Esta palavra me ocorreu ao ler o texto Retrato
de família, do José Ronaldo dos Santos. O Zé nos
fala dessas duas culturas que correm (corriam?) como dois rios distintos e
lentos, mas que brotaram da mesma nascente: a religião católica apostólica
romana. O caipira é o caiçara sem o mar. O Zé tem uma caudalosa memória.
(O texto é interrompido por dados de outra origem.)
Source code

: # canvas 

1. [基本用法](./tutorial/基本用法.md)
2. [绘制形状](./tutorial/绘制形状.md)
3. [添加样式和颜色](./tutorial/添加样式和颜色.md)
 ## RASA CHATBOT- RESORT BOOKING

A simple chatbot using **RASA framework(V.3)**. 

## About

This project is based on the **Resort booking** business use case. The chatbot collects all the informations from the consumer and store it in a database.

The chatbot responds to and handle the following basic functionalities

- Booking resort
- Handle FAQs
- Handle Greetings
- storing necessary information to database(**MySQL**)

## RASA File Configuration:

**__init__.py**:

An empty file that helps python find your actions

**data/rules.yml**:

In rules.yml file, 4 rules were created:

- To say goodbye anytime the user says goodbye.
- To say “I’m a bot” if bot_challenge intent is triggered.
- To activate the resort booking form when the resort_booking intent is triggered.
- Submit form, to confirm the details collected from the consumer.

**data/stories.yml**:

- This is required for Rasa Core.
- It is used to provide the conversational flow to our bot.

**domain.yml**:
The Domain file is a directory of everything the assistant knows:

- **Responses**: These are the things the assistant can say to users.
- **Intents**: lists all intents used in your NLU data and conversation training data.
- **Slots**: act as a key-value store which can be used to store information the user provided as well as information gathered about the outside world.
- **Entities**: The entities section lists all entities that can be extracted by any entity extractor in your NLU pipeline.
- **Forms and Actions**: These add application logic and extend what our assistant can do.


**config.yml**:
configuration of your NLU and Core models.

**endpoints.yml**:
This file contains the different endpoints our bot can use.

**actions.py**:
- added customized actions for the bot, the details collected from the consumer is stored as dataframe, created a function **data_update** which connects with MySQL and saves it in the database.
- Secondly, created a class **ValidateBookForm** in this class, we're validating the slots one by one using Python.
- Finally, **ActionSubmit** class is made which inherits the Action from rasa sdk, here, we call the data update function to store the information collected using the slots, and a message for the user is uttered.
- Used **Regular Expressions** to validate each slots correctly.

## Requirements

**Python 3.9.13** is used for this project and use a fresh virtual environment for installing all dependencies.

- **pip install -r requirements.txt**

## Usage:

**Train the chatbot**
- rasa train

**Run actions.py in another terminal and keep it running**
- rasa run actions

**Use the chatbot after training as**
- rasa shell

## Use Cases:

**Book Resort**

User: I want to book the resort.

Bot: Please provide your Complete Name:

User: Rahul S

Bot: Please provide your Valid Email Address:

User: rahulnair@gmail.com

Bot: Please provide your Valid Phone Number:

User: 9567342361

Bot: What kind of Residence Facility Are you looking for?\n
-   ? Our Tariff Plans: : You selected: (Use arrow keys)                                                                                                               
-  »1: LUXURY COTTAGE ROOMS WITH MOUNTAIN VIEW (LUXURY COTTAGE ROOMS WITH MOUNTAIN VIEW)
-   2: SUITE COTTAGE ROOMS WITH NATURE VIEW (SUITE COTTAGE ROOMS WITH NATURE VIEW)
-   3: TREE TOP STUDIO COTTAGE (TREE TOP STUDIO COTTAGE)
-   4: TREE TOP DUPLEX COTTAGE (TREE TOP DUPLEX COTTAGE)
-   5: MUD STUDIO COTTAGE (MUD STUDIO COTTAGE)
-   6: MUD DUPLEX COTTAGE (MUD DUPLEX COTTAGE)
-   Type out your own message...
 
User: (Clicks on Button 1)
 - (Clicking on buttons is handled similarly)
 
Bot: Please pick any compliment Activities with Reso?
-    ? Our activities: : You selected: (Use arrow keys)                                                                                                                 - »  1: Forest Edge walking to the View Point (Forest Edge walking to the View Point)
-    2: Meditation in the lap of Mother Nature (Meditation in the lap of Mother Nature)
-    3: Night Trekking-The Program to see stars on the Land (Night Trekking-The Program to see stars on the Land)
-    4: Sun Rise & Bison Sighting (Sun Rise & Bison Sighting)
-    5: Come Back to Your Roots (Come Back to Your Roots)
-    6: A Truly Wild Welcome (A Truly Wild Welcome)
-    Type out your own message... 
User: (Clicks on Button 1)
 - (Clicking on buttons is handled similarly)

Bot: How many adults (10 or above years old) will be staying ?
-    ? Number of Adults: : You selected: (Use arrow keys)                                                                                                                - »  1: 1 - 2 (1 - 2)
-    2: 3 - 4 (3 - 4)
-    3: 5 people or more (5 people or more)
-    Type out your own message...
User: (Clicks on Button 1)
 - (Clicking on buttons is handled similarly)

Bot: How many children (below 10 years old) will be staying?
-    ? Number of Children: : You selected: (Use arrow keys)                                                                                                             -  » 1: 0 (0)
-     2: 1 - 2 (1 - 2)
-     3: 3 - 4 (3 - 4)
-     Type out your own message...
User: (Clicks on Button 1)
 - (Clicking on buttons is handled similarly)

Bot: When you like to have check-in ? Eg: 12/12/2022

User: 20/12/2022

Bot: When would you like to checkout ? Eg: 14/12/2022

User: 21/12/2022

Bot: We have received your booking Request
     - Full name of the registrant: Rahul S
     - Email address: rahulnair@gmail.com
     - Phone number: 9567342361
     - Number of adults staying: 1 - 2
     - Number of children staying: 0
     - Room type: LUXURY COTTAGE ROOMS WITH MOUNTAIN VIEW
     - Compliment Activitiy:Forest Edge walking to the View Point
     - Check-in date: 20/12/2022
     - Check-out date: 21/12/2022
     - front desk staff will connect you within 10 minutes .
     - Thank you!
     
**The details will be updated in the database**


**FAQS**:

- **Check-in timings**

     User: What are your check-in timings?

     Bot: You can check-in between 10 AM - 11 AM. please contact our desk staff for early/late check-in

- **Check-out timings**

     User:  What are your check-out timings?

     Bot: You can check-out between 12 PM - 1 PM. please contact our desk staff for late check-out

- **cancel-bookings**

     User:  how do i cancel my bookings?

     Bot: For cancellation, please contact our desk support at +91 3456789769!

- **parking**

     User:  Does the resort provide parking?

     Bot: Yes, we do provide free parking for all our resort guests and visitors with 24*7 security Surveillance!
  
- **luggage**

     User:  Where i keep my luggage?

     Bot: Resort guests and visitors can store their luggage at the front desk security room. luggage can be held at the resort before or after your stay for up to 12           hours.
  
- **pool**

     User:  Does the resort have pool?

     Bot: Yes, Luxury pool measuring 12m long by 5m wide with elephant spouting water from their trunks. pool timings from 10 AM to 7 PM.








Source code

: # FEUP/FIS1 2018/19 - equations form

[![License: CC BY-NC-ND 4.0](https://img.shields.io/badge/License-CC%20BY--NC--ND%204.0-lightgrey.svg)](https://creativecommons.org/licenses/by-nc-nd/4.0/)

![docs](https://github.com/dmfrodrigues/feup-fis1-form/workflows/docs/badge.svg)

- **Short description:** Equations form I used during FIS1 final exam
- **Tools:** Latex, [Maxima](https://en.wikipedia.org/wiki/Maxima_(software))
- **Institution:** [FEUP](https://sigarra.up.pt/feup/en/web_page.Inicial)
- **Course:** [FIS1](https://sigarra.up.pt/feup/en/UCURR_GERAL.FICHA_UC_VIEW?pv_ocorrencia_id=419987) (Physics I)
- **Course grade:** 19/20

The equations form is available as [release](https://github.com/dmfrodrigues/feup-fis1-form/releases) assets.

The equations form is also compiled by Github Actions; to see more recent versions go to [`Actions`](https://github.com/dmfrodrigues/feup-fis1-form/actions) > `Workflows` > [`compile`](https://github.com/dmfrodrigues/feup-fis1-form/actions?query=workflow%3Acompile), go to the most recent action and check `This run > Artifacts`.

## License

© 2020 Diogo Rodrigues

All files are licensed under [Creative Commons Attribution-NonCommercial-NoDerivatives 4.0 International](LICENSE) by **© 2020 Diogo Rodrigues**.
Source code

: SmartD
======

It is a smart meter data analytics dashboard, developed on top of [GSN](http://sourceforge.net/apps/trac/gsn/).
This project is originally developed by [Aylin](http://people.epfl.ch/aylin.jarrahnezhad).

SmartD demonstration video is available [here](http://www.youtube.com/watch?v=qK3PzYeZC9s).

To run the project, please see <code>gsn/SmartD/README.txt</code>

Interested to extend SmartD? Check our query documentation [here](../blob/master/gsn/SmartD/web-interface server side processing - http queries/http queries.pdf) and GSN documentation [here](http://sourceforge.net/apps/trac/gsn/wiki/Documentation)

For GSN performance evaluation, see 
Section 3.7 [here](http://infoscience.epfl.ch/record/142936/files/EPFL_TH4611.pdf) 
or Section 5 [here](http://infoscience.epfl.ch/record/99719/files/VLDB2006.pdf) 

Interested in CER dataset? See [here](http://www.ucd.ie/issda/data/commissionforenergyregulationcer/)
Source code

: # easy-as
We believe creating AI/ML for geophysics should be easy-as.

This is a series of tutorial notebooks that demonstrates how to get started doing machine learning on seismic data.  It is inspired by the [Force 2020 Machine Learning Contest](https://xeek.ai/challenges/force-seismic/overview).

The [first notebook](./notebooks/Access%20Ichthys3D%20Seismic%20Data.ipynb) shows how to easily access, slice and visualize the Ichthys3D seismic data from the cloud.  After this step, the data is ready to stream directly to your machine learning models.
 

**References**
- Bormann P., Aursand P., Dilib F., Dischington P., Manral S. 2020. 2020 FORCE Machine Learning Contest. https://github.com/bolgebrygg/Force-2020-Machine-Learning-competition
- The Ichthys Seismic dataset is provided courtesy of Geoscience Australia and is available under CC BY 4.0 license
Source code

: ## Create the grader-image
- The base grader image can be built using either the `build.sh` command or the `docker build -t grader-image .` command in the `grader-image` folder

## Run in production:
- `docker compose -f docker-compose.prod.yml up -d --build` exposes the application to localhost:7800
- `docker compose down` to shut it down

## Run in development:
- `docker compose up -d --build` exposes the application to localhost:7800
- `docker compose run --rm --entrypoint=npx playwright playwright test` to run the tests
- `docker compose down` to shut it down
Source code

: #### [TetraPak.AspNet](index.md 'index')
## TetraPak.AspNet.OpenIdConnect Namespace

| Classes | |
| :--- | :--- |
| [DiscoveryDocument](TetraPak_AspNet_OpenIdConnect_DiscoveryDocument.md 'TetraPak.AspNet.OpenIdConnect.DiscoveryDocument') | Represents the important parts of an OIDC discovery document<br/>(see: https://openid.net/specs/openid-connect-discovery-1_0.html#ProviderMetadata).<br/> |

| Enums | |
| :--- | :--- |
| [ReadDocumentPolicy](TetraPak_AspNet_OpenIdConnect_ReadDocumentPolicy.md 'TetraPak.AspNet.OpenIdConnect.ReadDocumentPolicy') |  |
Muitas histórias para nos contar. É perspicaz em retratar a essência da nossa
gente.
Ter
histórias para contar e a palavra lentidão me levaram ao romancista tcheco
Milan Kundera que diz que o grau de lentidão é diretamente proporcional à
intensidade da memória, e que o grau de velocidade é diretamente proporcional
à intensidade do esquecimento. Diz ainda, no livro A Lentidão, que quando as
coisas acontecem rápido demais, ninguém pode ter certeza de nada, de coisa
nenhuma, nem de si mesmo, e que nossa época se entrega ao demônio da
velocidade e é por essa razão que se esquece tão facilmente de si mesma.
A
lentidão tem um vínculo com a memória. Nos meus tempos de criança a vida não
tinha a velocidade dos tempos atuais. Por isso, eu e os de minha geração
temos tantas lembranças. A vida não tinha pressa. Tivemos tempo de armazenar
saudades, de gravar indelevelmente nas nossas almas o modo de ser
caiçara-caipira.
Lembranças
dos tempos em que as distâncias eram percorridas a pé, a cavalo, a canoa ou a
barco. E quem caminha ou percorre as distâncias nesses meios vagarosos de
locomoção, tendo alguma companhia, tem tempo de prosear despreocupadamente,
de conhecer melhor o companheiro e, estando só, proseia com Deus e aprecia a
paisagem criada por Ele.
Se
hoje, ao passar por algum lugar na hora do almoço e sentir, vindo de alguma
casa, o cheiro do alho e da cebola dourando numa panela para temperar o
feijão, transporto-me subitamente à cozinha de minha avó Maria, à beira do
fogão a lenha, onde quase sempre a encontrava. Cozinhar à lenha exigia todo
um ritual, só possível naqueles tempos sem sofreguidões. Naqueles tempos
havia tempo para ser avó, mãe, tia e educar os filhos, netos, sobrinhos e
afilhados. E havia tempo para cantar e ouvir histórias. E a leitura do tempo
era feita pelo caminhar lento do sol ou pelas badaladas compassadas do sino
da igreja. O sino do Ângelus, o cair da noite... O galo no terreiro, o
amanhecer do dia. Tempo não era dinheiro. O tempo se contava por eventos.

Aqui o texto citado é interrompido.